= BRIEF =
Repeat only the lines below that run from the line with "for the implementation*" to the line with "Mini Project3 : Super", ends included; skip every picture.

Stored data
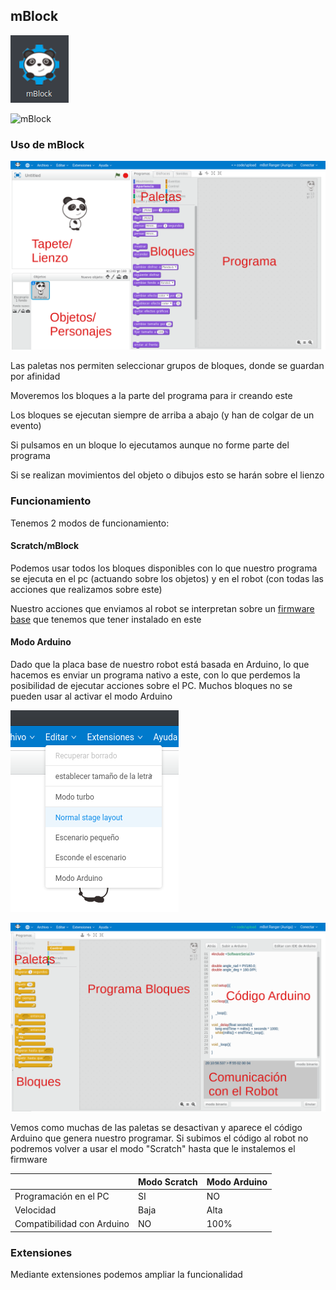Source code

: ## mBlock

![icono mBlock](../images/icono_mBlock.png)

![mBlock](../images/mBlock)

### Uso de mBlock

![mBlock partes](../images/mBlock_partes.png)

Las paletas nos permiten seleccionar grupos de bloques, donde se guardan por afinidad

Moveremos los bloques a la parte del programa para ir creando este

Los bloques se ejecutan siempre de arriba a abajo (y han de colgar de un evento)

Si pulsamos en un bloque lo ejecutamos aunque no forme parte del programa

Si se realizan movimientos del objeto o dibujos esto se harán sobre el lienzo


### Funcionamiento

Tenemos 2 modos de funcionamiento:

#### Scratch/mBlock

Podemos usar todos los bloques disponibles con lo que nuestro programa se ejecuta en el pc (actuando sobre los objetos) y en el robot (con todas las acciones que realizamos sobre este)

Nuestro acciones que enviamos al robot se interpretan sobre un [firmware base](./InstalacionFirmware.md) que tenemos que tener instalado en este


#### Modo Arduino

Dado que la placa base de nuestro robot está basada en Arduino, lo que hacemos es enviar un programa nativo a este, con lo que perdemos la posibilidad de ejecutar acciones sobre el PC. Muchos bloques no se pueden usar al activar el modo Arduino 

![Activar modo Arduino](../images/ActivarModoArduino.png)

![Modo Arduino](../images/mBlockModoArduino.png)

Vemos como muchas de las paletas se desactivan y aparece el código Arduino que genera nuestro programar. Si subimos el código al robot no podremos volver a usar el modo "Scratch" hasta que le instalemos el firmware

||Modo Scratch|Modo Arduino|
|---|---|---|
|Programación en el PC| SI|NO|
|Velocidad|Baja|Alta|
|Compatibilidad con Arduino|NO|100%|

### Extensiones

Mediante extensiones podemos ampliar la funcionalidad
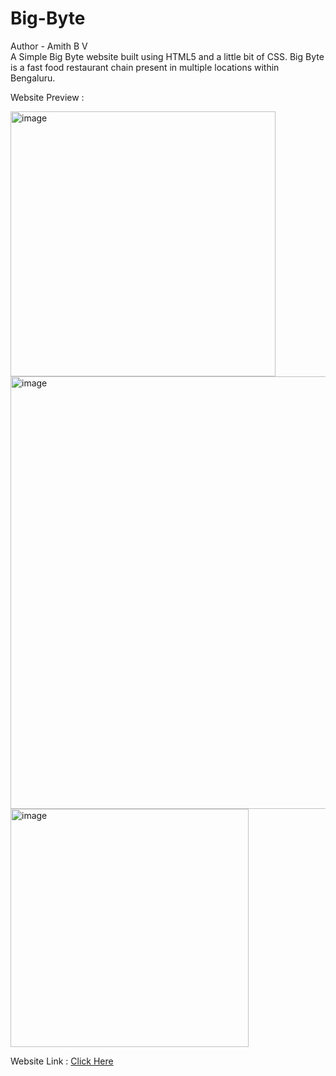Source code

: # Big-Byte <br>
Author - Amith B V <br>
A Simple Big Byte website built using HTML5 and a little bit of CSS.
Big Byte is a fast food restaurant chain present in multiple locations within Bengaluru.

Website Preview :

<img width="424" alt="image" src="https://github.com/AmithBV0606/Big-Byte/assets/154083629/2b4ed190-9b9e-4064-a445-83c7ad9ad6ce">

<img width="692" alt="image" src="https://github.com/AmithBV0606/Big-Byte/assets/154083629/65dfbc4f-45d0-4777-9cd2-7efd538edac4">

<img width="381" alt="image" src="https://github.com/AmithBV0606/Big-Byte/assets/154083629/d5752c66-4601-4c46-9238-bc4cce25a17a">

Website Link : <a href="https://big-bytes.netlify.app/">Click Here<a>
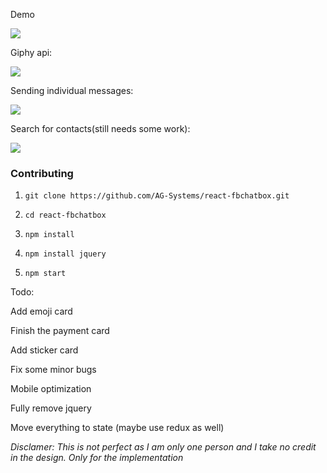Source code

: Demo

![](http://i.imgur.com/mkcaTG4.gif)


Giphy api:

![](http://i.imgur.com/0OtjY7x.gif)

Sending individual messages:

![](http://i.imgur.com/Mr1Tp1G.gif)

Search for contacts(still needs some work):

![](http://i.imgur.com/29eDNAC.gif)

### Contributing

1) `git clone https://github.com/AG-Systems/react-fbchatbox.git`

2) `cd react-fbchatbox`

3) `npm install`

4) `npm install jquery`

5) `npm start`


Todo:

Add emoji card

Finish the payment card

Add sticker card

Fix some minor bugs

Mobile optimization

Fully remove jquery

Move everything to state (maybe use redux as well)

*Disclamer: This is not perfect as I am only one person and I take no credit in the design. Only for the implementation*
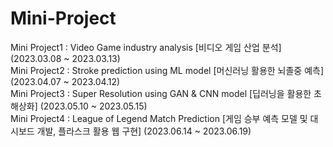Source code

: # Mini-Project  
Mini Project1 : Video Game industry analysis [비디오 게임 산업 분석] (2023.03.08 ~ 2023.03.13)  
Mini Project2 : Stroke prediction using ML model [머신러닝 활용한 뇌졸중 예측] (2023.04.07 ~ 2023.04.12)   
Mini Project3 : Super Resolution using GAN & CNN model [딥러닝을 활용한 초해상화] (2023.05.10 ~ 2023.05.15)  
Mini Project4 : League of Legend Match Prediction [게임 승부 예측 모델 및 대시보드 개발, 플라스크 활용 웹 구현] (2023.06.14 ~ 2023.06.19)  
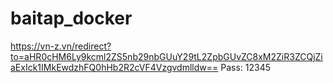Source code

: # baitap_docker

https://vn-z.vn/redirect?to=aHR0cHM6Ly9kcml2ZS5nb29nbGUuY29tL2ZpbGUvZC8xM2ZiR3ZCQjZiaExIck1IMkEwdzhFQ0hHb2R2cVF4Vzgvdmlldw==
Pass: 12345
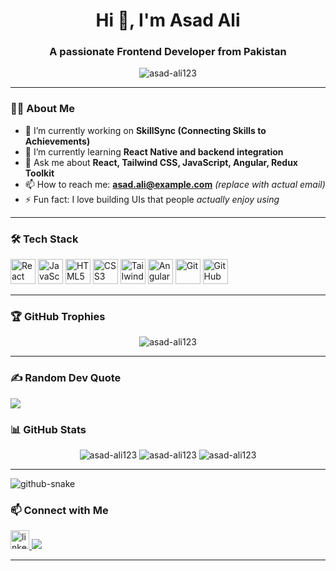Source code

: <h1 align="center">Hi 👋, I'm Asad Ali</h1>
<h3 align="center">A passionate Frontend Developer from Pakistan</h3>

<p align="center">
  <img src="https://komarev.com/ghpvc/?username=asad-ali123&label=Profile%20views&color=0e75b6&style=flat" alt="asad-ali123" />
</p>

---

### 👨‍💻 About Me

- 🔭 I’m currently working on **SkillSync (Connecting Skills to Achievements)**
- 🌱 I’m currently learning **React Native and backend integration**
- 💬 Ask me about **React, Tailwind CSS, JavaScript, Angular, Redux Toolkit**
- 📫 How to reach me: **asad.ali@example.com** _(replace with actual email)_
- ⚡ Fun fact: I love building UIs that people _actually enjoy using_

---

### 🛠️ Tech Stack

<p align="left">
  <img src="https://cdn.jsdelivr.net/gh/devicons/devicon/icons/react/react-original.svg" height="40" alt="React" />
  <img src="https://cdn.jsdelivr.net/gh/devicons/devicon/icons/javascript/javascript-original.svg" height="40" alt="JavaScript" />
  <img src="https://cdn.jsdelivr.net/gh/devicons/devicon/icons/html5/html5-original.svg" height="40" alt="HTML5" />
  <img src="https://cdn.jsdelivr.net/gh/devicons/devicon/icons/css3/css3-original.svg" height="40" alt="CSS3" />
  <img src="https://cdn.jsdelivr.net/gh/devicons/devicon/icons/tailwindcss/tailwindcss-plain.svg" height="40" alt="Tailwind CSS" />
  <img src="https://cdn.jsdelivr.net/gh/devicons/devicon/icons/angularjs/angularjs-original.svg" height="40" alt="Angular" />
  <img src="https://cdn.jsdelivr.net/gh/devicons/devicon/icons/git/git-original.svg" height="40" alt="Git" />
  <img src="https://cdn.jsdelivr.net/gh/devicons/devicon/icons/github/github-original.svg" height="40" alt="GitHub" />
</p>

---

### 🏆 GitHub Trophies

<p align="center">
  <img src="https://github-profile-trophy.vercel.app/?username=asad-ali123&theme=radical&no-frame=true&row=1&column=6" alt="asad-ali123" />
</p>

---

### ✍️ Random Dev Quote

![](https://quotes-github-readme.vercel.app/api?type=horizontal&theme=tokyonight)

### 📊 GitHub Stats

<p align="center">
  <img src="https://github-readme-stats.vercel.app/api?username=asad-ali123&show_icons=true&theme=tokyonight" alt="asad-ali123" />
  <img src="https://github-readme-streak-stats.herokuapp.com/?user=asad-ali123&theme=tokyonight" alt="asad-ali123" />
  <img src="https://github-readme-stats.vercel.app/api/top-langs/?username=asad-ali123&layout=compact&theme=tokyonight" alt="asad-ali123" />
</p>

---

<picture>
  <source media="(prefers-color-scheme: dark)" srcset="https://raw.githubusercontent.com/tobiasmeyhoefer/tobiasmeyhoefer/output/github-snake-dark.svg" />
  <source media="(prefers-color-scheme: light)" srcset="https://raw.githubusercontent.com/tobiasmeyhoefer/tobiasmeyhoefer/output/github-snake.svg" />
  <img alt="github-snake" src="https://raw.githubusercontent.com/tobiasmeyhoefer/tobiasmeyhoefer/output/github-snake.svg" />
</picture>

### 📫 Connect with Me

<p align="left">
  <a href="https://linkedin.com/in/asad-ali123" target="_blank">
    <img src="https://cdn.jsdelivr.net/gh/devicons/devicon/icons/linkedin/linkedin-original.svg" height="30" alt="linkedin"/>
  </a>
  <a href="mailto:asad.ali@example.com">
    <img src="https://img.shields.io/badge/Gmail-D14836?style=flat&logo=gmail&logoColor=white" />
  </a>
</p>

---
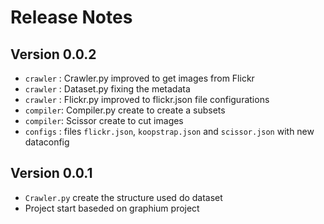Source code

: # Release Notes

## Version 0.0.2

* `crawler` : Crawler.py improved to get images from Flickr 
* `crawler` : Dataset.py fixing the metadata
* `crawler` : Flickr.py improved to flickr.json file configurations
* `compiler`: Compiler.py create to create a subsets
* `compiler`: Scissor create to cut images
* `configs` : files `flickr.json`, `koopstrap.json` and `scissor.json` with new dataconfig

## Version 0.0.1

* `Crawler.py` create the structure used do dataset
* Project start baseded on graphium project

= WRITTEN RESPONSE =
*Disclamer: This is not perfect as I am only one person and I take no credit in the design. Only for the implementation*
Source code

: # Mini-Project  
Mini Project1 : Video Game industry analysis [비디오 게임 산업 분석] (2023.03.08 ~ 2023.03.13)  
Mini Project2 : Stroke prediction using ML model [머신러닝 활용한 뇌졸중 예측] (2023.04.07 ~ 2023.04.12)   
Mini Project3 : Super Resolution using GAN & CNN model [딥러닝을 활용한 초해상화] (2023.05.10 ~ 2023.05.15)  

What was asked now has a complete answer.